For Tony Abbott – An intelligent conservative’s view of climate change
When I talk to groups and individuals I tell them the truth: it’s good to be skeptical. In a day and age of hackers, scams, media spin and political lobbyists people should be skeptical – it’s a necessary self-defense mechanism these days. And then I remind them that the most skeptical people on the planet are scientists. Science is organized skepticism. The fact that thousands of experts agree on not only climate trends, but the triggers (burning of fossil fuels) is extremely significant.
Paul Douglas, meteorologist, registered Republican, and entrepreneur.
Read more of what Paul Douglas has to say here: Republican Meteorologist & Entrepreneur: Debating Cause of Climate Change is Moral and Scientific Equivalent of Debating Gravity at Global Warming: Man or Myth?

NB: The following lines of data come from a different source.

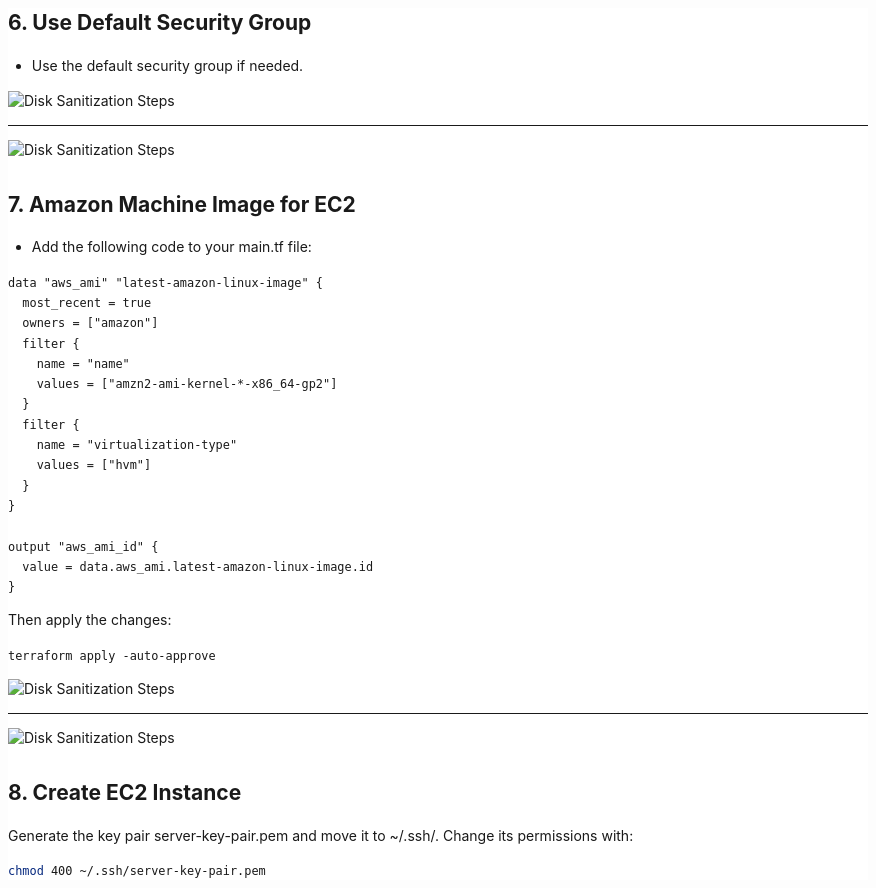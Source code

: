 
## 6. Use Default Security Group

- Use the default security group if needed.

<img src="https://i.imgur.com/mqsjPlt.png" height="80%" width="80%" alt="Disk Sanitization Steps"/>

---

<img src="https://i.imgur.com/DrBoVsp.png" height="80%" width="80%" alt="Disk Sanitization Steps"/>


## 7. Amazon Machine Image for EC2

- Add the following code to your main.tf file:

```hcl
data "aws_ami" "latest-amazon-linux-image" {
  most_recent = true
  owners = ["amazon"]
  filter {
    name = "name"
    values = ["amzn2-ami-kernel-*-x86_64-gp2"]
  }
  filter {
    name = "virtualization-type"
    values = ["hvm"]
  }
}

output "aws_ami_id" {
  value = data.aws_ami.latest-amazon-linux-image.id
}
```

Then apply the changes:

```
terraform apply -auto-approve
```

<img src="https://i.imgur.com/PmernQ7.png" height="80%" width="80%" alt="Disk Sanitization Steps"/>

---

<img src="https://i.imgur.com/8LCorA0.png" height="80%" width="80%" alt="Disk Sanitization Steps"/>


## 8. Create EC2 Instance

Generate the key pair server-key-pair.pem and move it to ~/.ssh/. Change its permissions with:

```bash
chmod 400 ~/.ssh/server-key-pair.pem
```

Update 2014/03/04: A coalition of prominent centre-right figures, including Arnold Schwarzenegger, Michael Bloomberg, James Wolfensohn and Michael Gove has launched an initiative to re-establish a green agenda for conservatives. Their rationale is available from the Conservative Environment Network.
Update 2014/03/12: More than two dozen of the biggest corporations in the US, including the five major oil companies, are planning their future growth on the expectation that they will need to pay a price for carbon pollution as a way to control global warming. Read more at the New York Times.
“… The fact that thousands of experts agree on not only climate trends, but the triggers (burning of fossil fuels) is extremely significant.”
It’s a fact that since 1977 almost all medical experts agreed on the role of saturated fats in obesity and C/V disease. Within the last few years a significant portion of that community have realized that they were mislead by flawed studies and political/corporate pressure to support a food pyramid based largely on low GI carbohydrates. These scientific experts people were so convinced that saturated fats were a killer, that they forced “healthy” trans-fats on the world, only to discover two decades later that trans-fats are nothing short of poison.
Was the vilification of saturated fat, science or not?
Isn’t it reasonable to ask, “if science can’t even figure out what constitutes a healthy diet, how much credibility should one extend to the global climate change zeitgeist of the “anointed ones?”
Smudge,
Even if it turns out that saturated fats are not implicated in C/V disease (and that’s far from a sure thing; I think your “significant portion” is an exaggeration), this implies nothing about climate science.
Yes, scientific models are often modified, sometimes overturned, but mostly they turn out to be pretty realistic. Smoking still causes lung cancer, aeroplane design can still rely on aerodynamics, vaccines still cure disease ….. Climate science is the most rigorously scrutinized branch of science we have ever experienced. The saturated fat consensus may have been based on some studies in the 1950s – 1970s; there was never any serious alternative model, organised resistance or straight out denial movement. Why would there be any effort to test the consensus?
Climate science is questioned constantly by powerful interests. Climate scientists keep coming up with more and more independent lines of evidence supporting the consensus. The number of studies is enormous compared with those considering saturated fats. There is every opportunity for any holes in their analyses to be exposed. The contrarians, despite claiming this evidence is weak, have consistently failed to come up with any alternative explanations.
Your tactic is betrayed by your use of the “anointed ones” term. It’s a well-known denier meme. The absurd implication that there is a protected and privileged enclave of climate scientists whose word is taken as scripture is a devious attempt at poisoning the well.